## About this task
In full and without deviation, reproduce the records that follow.

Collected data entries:
━━━━━━

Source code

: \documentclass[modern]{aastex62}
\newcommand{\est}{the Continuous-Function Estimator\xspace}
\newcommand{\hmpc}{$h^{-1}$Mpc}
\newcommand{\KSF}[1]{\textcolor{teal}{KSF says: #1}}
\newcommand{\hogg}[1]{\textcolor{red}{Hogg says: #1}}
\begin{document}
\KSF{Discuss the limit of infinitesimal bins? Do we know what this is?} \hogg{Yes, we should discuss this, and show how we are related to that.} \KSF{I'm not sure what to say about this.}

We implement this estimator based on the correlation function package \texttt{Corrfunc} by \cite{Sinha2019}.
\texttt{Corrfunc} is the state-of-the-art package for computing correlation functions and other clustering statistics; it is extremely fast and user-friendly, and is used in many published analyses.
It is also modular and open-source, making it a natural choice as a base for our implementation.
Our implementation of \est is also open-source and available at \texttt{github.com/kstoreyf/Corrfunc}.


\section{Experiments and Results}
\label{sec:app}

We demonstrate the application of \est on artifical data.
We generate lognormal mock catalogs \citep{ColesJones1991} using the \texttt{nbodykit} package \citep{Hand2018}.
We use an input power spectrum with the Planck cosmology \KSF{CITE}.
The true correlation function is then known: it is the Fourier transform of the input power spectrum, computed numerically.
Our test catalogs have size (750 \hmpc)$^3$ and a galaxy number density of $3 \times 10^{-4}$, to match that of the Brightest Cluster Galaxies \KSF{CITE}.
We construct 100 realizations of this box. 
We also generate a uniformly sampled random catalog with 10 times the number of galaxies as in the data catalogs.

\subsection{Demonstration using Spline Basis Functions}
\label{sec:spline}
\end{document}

━━━━━━

## Problem solution
Source code

: \documentclass[modern]{aastex62}
\newcommand{\est}{the Continuous-Function Estimator\xspace}
\newcommand{\hmpc}{$h^{-1}$Mpc}
\newcommand{\KSF}[1]{\textcolor{teal}{KSF says: #1}}
\newcommand{\hogg}[1]{\textcolor{red}{Hogg says: #1}}
\begin{document}
\KSF{Discuss the limit of infinitesimal bins? Do we know what this is?} \hogg{Yes, we should discuss this, and show how we are related to that.} \KSF{I'm not sure what to say about this.}

We implement this estimator based on the correlation function package \texttt{Corrfunc} by \cite{Sinha2019}.
\texttt{Corrfunc} is the state-of-the-art package for computing correlation functions and other clustering statistics; it is extremely fast and user-friendly, and is used in many published analyses.
It is also modular and open-source, making it a natural choice as a base for our implementation.
Our implementation of \est is also open-source and available at \texttt{github.com/kstoreyf/Corrfunc}.


\section{Experiments and Results}
\label{sec:app}

We demonstrate the application of \est on artifical data.
We generate lognormal mock catalogs \citep{ColesJones1991} using the \texttt{nbodykit} package \citep{Hand2018}.
We use an input power spectrum with the Planck cosmology \KSF{CITE}.
The true correlation function is then known: it is the Fourier transform of the input power spectrum, computed numerically.
Our test catalogs have size (750 \hmpc)$^3$ and a galaxy number density of $3 \times 10^{-4}$, to match that of the Brightest Cluster Galaxies \KSF{CITE}.
We construct 100 realizations of this box. 
We also generate a uniformly sampled random catalog with 10 times the number of galaxies as in the data catalogs.

\subsection{Demonstration using Spline Basis Functions}
\label{sec:spline}
\end{document}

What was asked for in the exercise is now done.